Most detailed reporting and expert commentary push back on the literal claim that he “ended” these wars outright.

  • In several cases (India–Pakistan, Armenia–Azerbaijan, Thailand–Cambodia), Trump’s role is described as helping broker or pressure a ceasefire after limited but dangerous fighting, not negotiating a full peace settlement that addresses root causes.
  • In Gaza and the broader Israel–Hamas conflict, coverage stresses that any ceasefire and hostage/prisoner exchange is significant but still leaves deep political, governance, and security issues unresolved, so the underlying conflict is not considered “over.”
  • For Rwanda–DRC and Egypt–Ethiopia, experts note that violence and tensions are long‑running and cyclical, making it hard to credit any single U.S. administration with a permanent end.

Commentators often summarize his rhetoric as branding any U.S.-assisted de‑escalation or avoidance of large‑scale war as an “ended war,” which plays well politically but overstates what was achieved on the ground.

How forums and public debates talk about it

Online political discussions and forums tend to split along familiar partisan lines.

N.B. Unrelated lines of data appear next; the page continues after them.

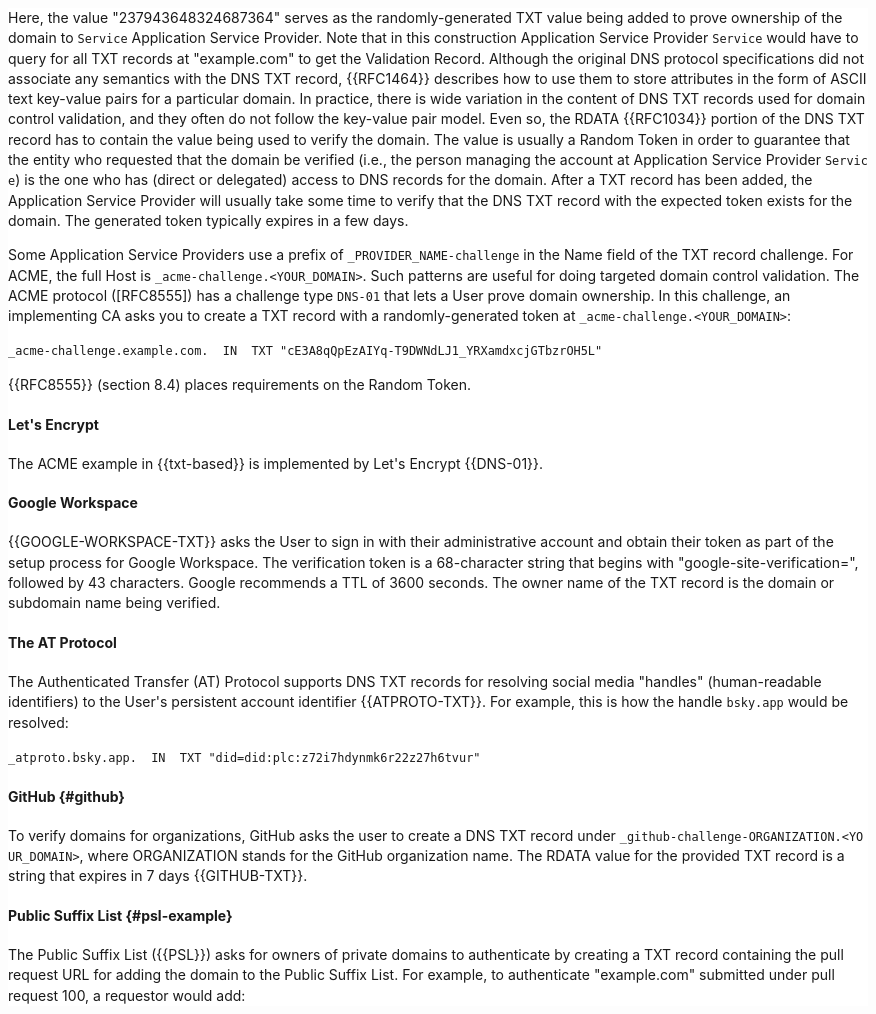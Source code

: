 Here, the value "237943648324687364" serves as the randomly-generated TXT value being added to prove ownership of the domain to `Service` Application Service Provider. Note that in this construction Application Service Provider `Service` would have to query for all TXT records at "example.com" to get the Validation Record. Although the original DNS protocol specifications did not associate any semantics with the DNS TXT record, {{RFC1464}} describes how to use them to store attributes in the form of ASCII text key-value pairs for a particular domain. In practice, there is wide variation in the content of DNS TXT records used for domain control validation, and they often do not follow the key-value pair model. Even so, the RDATA {{RFC1034}} portion of the DNS TXT record has to contain the value being used to verify the domain. The value is usually a Random Token in order to guarantee that the entity who requested that the domain be verified (i.e., the person managing the account at Application Service Provider `Service`) is the one who has (direct or delegated) access to DNS records for the domain. After a TXT record has been added, the Application Service Provider will usually take some time to verify that the DNS TXT record with the expected token exists for the domain. The generated token typically expires in a few days.

Some Application Service Providers use a prefix of `_PROVIDER_NAME-challenge` in the Name field of the TXT record challenge. For ACME, the full Host is `_acme-challenge.<YOUR_DOMAIN>`. Such patterns are useful for doing targeted domain control validation. The ACME protocol ([RFC8555]) has a challenge type `DNS-01` that lets a User prove domain ownership. In this challenge, an implementing CA asks you to create a TXT record with a randomly-generated token at `_acme-challenge.<YOUR_DOMAIN>`:

    _acme-challenge.example.com.  IN  TXT "cE3A8qQpEzAIYq-T9DWNdLJ1_YRXamdxcjGTbzrOH5L"

{{RFC8555}} (section 8.4) places requirements on the Random Token.

#### Let's Encrypt

The ACME example in {{txt-based}} is implemented by Let's Encrypt {{DNS-01}}.

#### Google Workspace

{{GOOGLE-WORKSPACE-TXT}} asks the User to sign in with their administrative account and obtain their token as part of the setup process for Google Workspace. The verification token is a 68-character string that begins with "google-site-verification=", followed by 43 characters. Google recommends a TTL of 3600 seconds. The owner name of the TXT record is the domain or subdomain name being verified.

#### The AT Protocol

The Authenticated Transfer (AT) Protocol supports DNS TXT records for resolving social media "handles" (human-readable identifiers) to the User's persistent account identifier {{ATPROTO-TXT}}. For example, this is how the handle `bsky.app` would be resolved:

    _atproto.bsky.app.  IN  TXT "did=did:plc:z72i7hdynmk6r22z27h6tvur"

#### GitHub {#github}

To verify domains for organizations, GitHub asks the user to create a DNS TXT record under `_github-challenge-ORGANIZATION.<YOUR_DOMAIN>`, where ORGANIZATION stands for the GitHub organization name. The RDATA value for the provided TXT record is a string that expires in 7 days {{GITHUB-TXT}}.

#### Public Suffix List {#psl-example}

The Public Suffix List ({{PSL}}) asks for owners of private domains to authenticate by creating a TXT record containing the pull request URL for adding the domain to the Public Suffix List.  For example, to authenticate "example.com" submitted under pull request 100, a requestor would add:
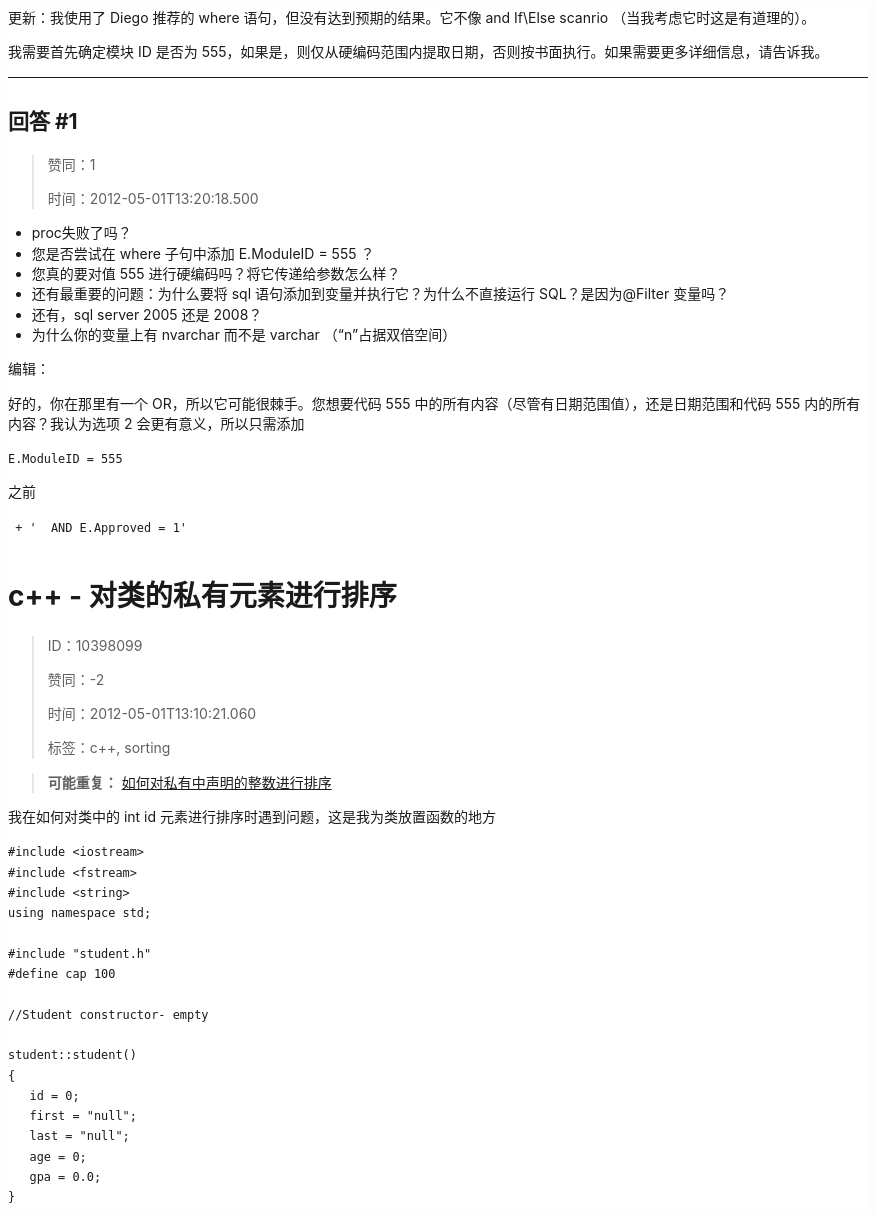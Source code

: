 更新：我使用了 Diego 推荐的 where 语句，但没有达到预期的结果。它不像 and If\Else scanrio （当我考虑它时这是有道理的）。

我需要首先确定模块 ID 是否为 555，如果是，则仅从硬编码范围内提取日期，否则按书面执行。如果需要更多详细信息，请告诉我。

* * *

## 回答 #1

> 赞同：1
> 
> 时间：2012-05-01T13:20:18.500

*   proc失败了吗？
*   您是否尝试在 where 子句中添加 E.ModuleID = 555 ？
*   您真的要对值 555 进行硬编码吗？将它传递给参数怎么样？
*   还有最重要的问题：为什么要将 sql 语句添加到变量并执行它？为什么不直接运行 SQL？是因为@Filter 变量吗？
*   还有，sql server 2005 还是 2008？
*   为什么你的变量上有 nvarchar 而不是 varchar （“n”占据双倍空间）

编辑：

好的，你在那里有一个 OR，所以它可能很棘手。您想要代码 555 中的所有内容（尽管有日期范围值），还是日期范围和代码 555 内的所有内容？我认为选项 2 会更有意义，所以只需添加

```
E.ModuleID = 555 
```

之前

```
 + '  AND E.Approved = 1' 
```

# c++ - 对类的私有元素进行排序

> ID：10398099
> 
> 赞同：-2
> 
> 时间：2012-05-01T13:10:21.060
> 
> 标签：c++, sorting

> **可能重复：**
> [如何对私有中声明的整数进行排序](https://stackoverflow.com/questions/10396527/how-to-sort-an-integer-that-is-declared-in-the-private)

我在如何对类中的 int id 元素进行排序时遇到问题，这是我为类放置函数的地方

```
#include <iostream>
#include <fstream>
#include <string>
using namespace std;

#include "student.h"
#define cap 100

//Student constructor- empty

student::student()
{
   id = 0;
   first = "null";
   last = "null";
   age = 0;
   gpa = 0.0;
}

```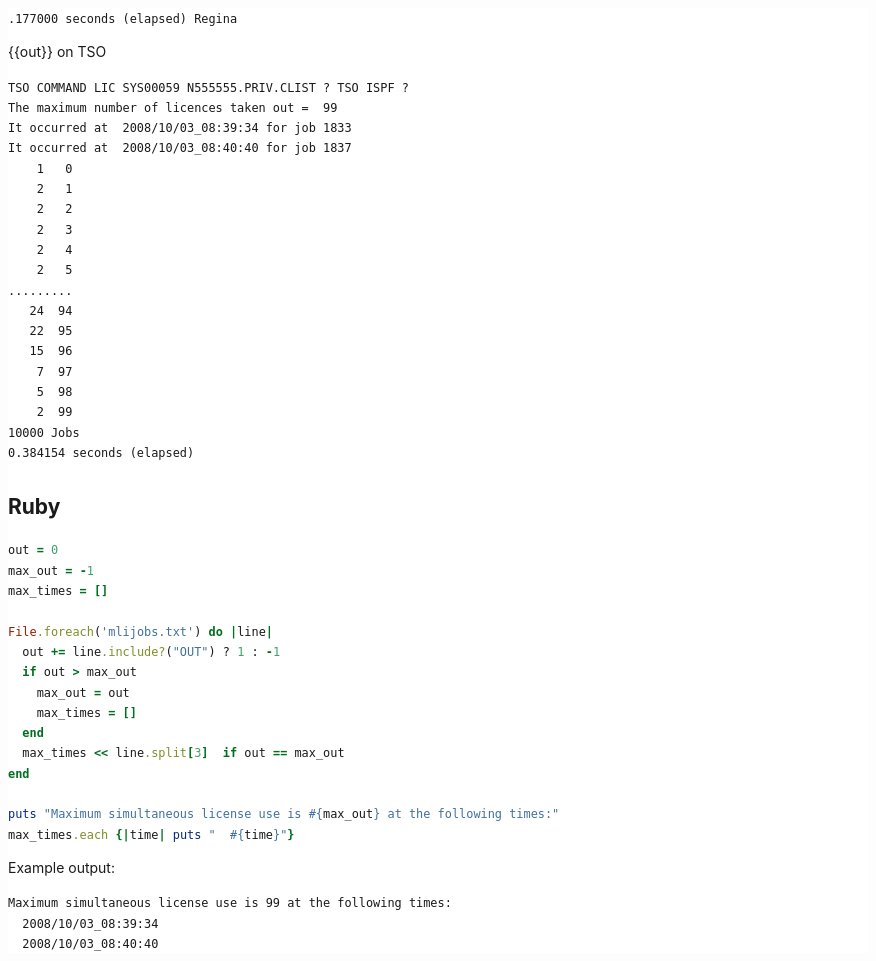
 ```txt
.177000 seconds (elapsed) Regina
```

{{out}} on TSO

```txt
TSO COMMAND LIC SYS00059 N555555.PRIV.CLIST ? TSO ISPF ?
The maximum number of licences taken out =  99
It occurred at  2008/10/03_08:39:34 for job 1833
It occurred at  2008/10/03_08:40:40 for job 1837
    1   0
    2   1
    2   2
    2   3
    2   4
    2   5
.........
   24  94
   22  95
   15  96
    7  97
    5  98
    2  99
10000 Jobs
0.384154 seconds (elapsed)
```



## Ruby


```ruby
out = 0
max_out = -1
max_times = []

File.foreach('mlijobs.txt') do |line|
  out += line.include?("OUT") ? 1 : -1
  if out > max_out
    max_out = out
    max_times = []
  end
  max_times << line.split[3]  if out == max_out
end

puts "Maximum simultaneous license use is #{max_out} at the following times:"
max_times.each {|time| puts "  #{time}"}
```


Example output:

```txt
Maximum simultaneous license use is 99 at the following times:
  2008/10/03_08:39:34
  2008/10/03_08:40:40

```
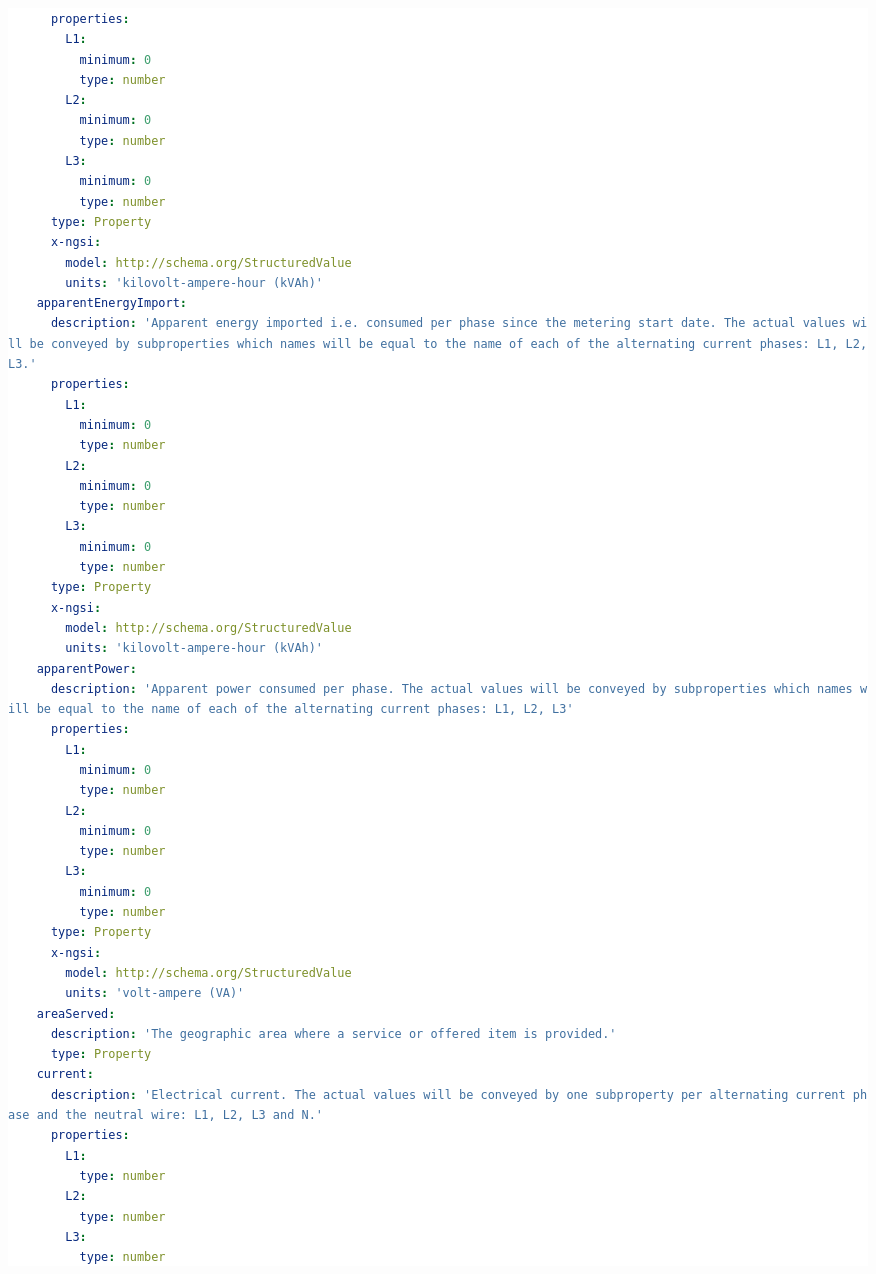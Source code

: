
 ```yaml  
      properties:    
        L1:    
          minimum: 0    
          type: number    
        L2:    
          minimum: 0    
          type: number    
        L3:    
          minimum: 0    
          type: number    
      type: Property    
      x-ngsi:    
        model: http://schema.org/StructuredValue    
        units: 'kilovolt-ampere-hour (kVAh)'    
    apparentEnergyImport:    
      description: 'Apparent energy imported i.e. consumed per phase since the metering start date. The actual values will be conveyed by subproperties which names will be equal to the name of each of the alternating current phases: L1, L2, L3.'    
      properties:    
        L1:    
          minimum: 0    
          type: number    
        L2:    
          minimum: 0    
          type: number    
        L3:    
          minimum: 0    
          type: number    
      type: Property    
      x-ngsi:    
        model: http://schema.org/StructuredValue    
        units: 'kilovolt-ampere-hour (kVAh)'    
    apparentPower:    
      description: 'Apparent power consumed per phase. The actual values will be conveyed by subproperties which names will be equal to the name of each of the alternating current phases: L1, L2, L3'    
      properties:    
        L1:    
          minimum: 0    
          type: number    
        L2:    
          minimum: 0    
          type: number    
        L3:    
          minimum: 0    
          type: number    
      type: Property    
      x-ngsi:    
        model: http://schema.org/StructuredValue    
        units: 'volt-ampere (VA)'    
    areaServed:    
      description: 'The geographic area where a service or offered item is provided.'    
      type: Property    
    current:    
      description: 'Electrical current. The actual values will be conveyed by one subproperty per alternating current phase and the neutral wire: L1, L2, L3 and N.'    
      properties:    
        L1:    
          type: number    
        L2:    
          type: number    
        L3:    
          type: number    
```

  • Supporters frame Trump as unusually willing to use pressure, personal diplomacy, and deal‑making to stop wars from spreading, with special emphasis on India–Pakistan and the Middle East.
  • Critics argue the numbers are “wildly exaggerated,” pointing out that many of these conflicts had other major mediators (regional powers, the EU, the UN) and that ceasefires have broken down in some cases.
  • Fact‑check and explainer pieces stress a distinction between lowering the temperature in a crisis versus delivering a durable peace settlement.

In newer coverage and commentary from late 2025 into early 2026, the phrase “president of peace” and the “eight wars” line are widely treated as campaign‑style talking points rather than neutral descriptions of the conflicts.

Mini recap for “which wars has Trump stopped”

If the question is taken literally—“Which wars has Trump completely and definitively stopped?”—the consensus view is that none of these conflicts can safely be called fully resolved, though some are much cooler than before. If the question is interpreted the way Trump uses it—“Which conflicts has he claimed to have stopped or de‑escalated?”—the commonly cited list includes Gaza/Israel–Hamas, Israel–Iran, India–Pakistan, Armenia–Azerbaijan, Rwanda–DRC, Serbia–Kosovo, Thailand–Cambodia, and Egypt–Ethiopia.

Information gathered from public forums or data available on the internet and portrayed here.